[Saved data entries]

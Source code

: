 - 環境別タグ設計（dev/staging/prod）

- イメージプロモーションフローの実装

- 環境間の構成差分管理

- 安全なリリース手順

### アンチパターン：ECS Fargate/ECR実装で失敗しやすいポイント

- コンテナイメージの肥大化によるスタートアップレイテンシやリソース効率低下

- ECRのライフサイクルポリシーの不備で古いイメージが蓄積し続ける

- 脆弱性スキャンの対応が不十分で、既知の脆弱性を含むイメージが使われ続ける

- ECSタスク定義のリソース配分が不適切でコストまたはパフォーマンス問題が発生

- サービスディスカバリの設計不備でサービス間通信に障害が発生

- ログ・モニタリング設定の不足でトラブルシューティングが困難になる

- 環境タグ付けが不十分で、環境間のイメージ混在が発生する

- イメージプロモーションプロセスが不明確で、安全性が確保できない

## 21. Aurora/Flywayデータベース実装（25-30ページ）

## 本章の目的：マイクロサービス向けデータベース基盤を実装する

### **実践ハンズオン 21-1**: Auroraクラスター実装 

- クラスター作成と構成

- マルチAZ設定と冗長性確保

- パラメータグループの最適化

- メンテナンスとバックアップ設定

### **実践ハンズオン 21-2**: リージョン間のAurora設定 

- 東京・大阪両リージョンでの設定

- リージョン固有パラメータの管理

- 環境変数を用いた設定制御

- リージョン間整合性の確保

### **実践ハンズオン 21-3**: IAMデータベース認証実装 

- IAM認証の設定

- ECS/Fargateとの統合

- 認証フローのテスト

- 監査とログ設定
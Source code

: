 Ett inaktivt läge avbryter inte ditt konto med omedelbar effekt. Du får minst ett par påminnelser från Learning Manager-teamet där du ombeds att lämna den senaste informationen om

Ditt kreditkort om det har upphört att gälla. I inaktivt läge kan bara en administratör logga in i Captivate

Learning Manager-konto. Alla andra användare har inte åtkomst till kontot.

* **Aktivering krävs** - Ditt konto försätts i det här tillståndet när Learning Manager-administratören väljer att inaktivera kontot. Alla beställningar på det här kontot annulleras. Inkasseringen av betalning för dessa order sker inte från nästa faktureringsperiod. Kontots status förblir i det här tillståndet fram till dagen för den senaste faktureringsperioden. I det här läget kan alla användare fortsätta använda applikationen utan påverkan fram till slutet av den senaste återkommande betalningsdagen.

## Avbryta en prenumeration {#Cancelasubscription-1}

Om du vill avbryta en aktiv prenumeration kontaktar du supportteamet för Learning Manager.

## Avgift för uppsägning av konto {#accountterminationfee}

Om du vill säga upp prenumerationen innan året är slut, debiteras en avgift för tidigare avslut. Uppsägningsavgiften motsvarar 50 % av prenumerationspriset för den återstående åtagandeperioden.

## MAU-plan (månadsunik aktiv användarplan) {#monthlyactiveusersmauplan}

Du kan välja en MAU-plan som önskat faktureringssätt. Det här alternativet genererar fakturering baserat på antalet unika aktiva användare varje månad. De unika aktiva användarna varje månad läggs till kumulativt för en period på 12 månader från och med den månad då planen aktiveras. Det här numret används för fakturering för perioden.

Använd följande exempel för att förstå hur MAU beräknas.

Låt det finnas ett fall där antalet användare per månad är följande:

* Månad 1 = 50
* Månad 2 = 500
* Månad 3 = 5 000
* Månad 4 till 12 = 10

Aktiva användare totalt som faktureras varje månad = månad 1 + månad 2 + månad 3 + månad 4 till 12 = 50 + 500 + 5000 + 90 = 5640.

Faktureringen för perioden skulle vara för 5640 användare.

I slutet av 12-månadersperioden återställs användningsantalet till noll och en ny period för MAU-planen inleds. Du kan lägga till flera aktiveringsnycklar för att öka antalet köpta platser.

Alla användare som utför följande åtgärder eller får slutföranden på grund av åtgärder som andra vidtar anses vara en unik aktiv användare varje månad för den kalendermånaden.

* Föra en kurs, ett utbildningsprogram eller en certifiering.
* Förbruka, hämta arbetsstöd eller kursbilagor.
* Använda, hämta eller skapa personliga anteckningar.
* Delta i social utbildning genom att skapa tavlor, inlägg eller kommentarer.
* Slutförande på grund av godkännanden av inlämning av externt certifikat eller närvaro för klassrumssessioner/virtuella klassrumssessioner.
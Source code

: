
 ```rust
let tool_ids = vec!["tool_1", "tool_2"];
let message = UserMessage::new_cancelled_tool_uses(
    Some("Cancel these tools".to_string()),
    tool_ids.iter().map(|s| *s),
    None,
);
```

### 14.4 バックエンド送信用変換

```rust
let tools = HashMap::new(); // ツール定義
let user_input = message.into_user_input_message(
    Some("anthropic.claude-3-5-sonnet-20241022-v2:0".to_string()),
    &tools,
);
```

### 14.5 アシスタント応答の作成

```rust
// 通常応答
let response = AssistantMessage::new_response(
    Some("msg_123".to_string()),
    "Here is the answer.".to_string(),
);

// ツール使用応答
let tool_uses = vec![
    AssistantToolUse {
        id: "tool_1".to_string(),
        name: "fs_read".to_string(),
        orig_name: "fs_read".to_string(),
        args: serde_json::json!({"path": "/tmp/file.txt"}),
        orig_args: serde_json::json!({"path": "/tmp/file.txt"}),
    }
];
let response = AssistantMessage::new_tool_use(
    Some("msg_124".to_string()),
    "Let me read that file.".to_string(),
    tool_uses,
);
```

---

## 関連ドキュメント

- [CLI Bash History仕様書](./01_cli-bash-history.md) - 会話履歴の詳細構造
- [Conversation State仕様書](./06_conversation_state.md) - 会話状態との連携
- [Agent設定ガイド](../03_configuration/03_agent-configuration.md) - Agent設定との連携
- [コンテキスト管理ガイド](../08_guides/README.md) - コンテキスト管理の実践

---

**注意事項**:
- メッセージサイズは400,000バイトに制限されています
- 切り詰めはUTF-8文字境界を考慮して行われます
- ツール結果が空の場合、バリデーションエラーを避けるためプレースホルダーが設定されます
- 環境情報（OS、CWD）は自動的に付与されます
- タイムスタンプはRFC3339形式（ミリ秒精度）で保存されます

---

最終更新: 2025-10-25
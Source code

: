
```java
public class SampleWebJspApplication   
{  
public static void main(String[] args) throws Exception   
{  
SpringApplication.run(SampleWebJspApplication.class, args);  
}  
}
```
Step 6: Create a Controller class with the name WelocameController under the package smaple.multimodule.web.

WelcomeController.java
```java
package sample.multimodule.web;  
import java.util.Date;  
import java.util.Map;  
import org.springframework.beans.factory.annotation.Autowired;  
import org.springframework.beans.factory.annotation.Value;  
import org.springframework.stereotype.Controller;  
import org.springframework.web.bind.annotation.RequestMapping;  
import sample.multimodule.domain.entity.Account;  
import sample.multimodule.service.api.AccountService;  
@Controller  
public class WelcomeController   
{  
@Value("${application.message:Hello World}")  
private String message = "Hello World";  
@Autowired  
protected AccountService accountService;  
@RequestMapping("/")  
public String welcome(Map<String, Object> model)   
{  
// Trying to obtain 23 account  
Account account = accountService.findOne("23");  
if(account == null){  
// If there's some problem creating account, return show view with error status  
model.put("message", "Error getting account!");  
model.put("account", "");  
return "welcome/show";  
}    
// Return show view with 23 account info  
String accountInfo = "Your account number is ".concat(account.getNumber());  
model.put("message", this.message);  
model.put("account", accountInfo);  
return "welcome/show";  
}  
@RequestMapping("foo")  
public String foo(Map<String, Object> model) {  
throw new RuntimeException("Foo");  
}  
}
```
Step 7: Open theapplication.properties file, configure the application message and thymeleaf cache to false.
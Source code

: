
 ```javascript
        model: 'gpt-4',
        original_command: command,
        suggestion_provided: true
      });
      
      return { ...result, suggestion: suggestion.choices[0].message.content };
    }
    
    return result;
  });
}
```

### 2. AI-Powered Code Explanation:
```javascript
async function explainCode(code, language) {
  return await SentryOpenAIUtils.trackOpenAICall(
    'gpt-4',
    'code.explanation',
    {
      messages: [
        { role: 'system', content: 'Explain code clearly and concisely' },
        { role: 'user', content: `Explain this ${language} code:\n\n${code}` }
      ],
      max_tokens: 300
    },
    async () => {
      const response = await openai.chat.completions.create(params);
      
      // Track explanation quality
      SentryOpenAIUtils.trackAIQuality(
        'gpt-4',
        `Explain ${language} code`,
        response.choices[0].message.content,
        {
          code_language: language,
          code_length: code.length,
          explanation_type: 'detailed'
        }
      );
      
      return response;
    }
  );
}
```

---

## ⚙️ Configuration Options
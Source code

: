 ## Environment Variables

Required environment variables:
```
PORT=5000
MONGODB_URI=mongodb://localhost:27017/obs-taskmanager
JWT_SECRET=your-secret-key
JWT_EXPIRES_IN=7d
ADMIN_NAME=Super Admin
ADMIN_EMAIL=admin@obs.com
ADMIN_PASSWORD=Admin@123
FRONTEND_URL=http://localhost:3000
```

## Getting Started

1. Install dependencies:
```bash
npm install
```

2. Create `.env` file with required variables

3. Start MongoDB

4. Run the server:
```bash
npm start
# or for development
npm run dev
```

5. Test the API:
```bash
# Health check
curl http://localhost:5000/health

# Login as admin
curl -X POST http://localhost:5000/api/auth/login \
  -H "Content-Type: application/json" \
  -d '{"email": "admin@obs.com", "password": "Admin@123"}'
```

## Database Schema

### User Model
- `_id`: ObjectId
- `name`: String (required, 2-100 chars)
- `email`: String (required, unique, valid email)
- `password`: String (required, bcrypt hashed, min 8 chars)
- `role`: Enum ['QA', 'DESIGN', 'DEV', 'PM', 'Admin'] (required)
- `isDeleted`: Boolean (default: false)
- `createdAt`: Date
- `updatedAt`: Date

* [WORK INSTRUCTION]
Scan the records above for the string "beans", then select every line that holds it.

* [SOLVED EXERCISE]
import org.springframework.beans.factory.annotation.Autowired;  
import org.springframework.beans.factory.annotation.Value;  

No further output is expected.